(Saved entries)

****************************************

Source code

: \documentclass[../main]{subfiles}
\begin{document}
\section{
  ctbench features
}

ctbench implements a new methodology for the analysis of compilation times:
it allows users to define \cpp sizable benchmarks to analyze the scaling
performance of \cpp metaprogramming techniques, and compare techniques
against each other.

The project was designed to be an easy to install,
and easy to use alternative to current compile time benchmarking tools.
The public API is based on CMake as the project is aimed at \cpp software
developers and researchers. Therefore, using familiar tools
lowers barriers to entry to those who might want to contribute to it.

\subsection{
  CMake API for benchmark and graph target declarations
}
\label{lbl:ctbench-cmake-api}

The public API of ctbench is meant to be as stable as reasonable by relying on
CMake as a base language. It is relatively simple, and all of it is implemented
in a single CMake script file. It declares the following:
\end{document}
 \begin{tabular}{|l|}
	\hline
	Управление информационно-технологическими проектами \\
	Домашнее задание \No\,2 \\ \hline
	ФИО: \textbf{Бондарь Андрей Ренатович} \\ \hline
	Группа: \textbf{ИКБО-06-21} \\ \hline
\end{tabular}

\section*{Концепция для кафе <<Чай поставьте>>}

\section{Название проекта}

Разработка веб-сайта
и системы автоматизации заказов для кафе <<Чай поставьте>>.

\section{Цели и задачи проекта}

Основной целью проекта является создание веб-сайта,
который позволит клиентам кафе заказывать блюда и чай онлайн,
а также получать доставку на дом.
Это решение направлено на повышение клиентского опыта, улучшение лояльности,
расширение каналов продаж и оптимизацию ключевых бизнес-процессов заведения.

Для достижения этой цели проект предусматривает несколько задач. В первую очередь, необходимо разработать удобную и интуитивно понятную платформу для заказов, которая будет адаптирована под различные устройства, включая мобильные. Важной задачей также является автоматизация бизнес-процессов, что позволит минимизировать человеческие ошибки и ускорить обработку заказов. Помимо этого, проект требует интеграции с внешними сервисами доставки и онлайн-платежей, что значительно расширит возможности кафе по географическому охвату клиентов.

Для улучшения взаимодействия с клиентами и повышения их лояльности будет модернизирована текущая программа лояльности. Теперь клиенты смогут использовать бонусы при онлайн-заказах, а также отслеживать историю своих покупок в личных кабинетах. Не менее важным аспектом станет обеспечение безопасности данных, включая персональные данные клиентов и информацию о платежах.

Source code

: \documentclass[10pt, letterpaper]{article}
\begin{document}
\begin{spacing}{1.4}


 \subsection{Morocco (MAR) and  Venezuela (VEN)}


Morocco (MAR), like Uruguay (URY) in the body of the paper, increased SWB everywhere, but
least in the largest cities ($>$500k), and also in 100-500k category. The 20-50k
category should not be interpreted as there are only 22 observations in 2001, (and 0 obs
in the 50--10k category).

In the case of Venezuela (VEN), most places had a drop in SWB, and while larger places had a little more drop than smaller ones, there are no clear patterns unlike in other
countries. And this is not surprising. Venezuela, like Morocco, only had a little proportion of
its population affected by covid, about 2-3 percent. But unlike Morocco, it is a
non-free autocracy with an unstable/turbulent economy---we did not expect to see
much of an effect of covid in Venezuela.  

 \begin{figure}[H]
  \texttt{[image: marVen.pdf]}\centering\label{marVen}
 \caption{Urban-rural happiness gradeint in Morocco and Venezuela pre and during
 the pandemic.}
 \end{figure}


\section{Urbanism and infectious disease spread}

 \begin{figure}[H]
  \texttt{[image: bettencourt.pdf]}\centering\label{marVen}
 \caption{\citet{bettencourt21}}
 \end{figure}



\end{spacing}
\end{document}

****************************************

## GOAL OF THE EXERCISE
Every record above is to be given again precisely.

## TASK ANSWER
Source code

: \documentclass[../main]{subfiles}
\begin{document}
\section{
  ctbench features
}

ctbench implements a new methodology for the analysis of compilation times:
it allows users to define \cpp sizable benchmarks to analyze the scaling
performance of \cpp metaprogramming techniques, and compare techniques
against each other.

The project was designed to be an easy to install,
and easy to use alternative to current compile time benchmarking tools.
The public API is based on CMake as the project is aimed at \cpp software
developers and researchers. Therefore, using familiar tools
lowers barriers to entry to those who might want to contribute to it.

\subsection{
  CMake API for benchmark and graph target declarations
}
\label{lbl:ctbench-cmake-api}

The public API of ctbench is meant to be as stable as reasonable by relying on
CMake as a base language. It is relatively simple, and all of it is implemented
in a single CMake script file. It declares the following:
\end{document}
 \begin{tabular}{|l|}
	\hline
	Управление информационно-технологическими проектами \\
	Домашнее задание \No\,2 \\ \hline
	ФИО: \textbf{Бондарь Андрей Ренатович} \\ \hline
	Группа: \textbf{ИКБО-06-21} \\ \hline
\end{tabular}

\section*{Концепция для кафе <<Чай поставьте>>}

\section{Название проекта}

Разработка веб-сайта
и системы автоматизации заказов для кафе <<Чай поставьте>>.

\section{Цели и задачи проекта}

Основной целью проекта является создание веб-сайта,
который позволит клиентам кафе заказывать блюда и чай онлайн,
а также получать доставку на дом.
Это решение направлено на повышение клиентского опыта, улучшение лояльности,
расширение каналов продаж и оптимизацию ключевых бизнес-процессов заведения.

Для достижения этой цели проект предусматривает несколько задач. В первую очередь, необходимо разработать удобную и интуитивно понятную платформу для заказов, которая будет адаптирована под различные устройства, включая мобильные. Важной задачей также является автоматизация бизнес-процессов, что позволит минимизировать человеческие ошибки и ускорить обработку заказов. Помимо этого, проект требует интеграции с внешними сервисами доставки и онлайн-платежей, что значительно расширит возможности кафе по географическому охвату клиентов.

Для улучшения взаимодействия с клиентами и повышения их лояльности будет модернизирована текущая программа лояльности. Теперь клиенты смогут использовать бонусы при онлайн-заказах, а также отслеживать историю своих покупок в личных кабинетах. Не менее важным аспектом станет обеспечение безопасности данных, включая персональные данные клиентов и информацию о платежах.

Source code

: \documentclass[10pt, letterpaper]{article}
\begin{document}
\begin{spacing}{1.4}


 \subsection{Morocco (MAR) and  Venezuela (VEN)}


Morocco (MAR), like Uruguay (URY) in the body of the paper, increased SWB everywhere, but
least in the largest cities ($>$500k), and also in 100-500k category. The 20-50k
category should not be interpreted as there are only 22 observations in 2001, (and 0 obs
in the 50--10k category).

In the case of Venezuela (VEN), most places had a drop in SWB, and while larger places had a little more drop than smaller ones, there are no clear patterns unlike in other
countries. And this is not surprising. Venezuela, like Morocco, only had a little proportion of
its population affected by covid, about 2-3 percent. But unlike Morocco, it is a
non-free autocracy with an unstable/turbulent economy---we did not expect to see
much of an effect of covid in Venezuela.  

 \begin{figure}[H]
  \texttt{[image: marVen.pdf]}\centering\label{marVen}
 \caption{Urban-rural happiness gradeint in Morocco and Venezuela pre and during
 the pandemic.}
 \end{figure}


\section{Urbanism and infectious disease spread}

 \begin{figure}[H]
  \texttt{[image: bettencourt.pdf]}\centering\label{marVen}
 \caption{\citet{bettencourt21}}
 \end{figure}



\end{spacing}
\end{document}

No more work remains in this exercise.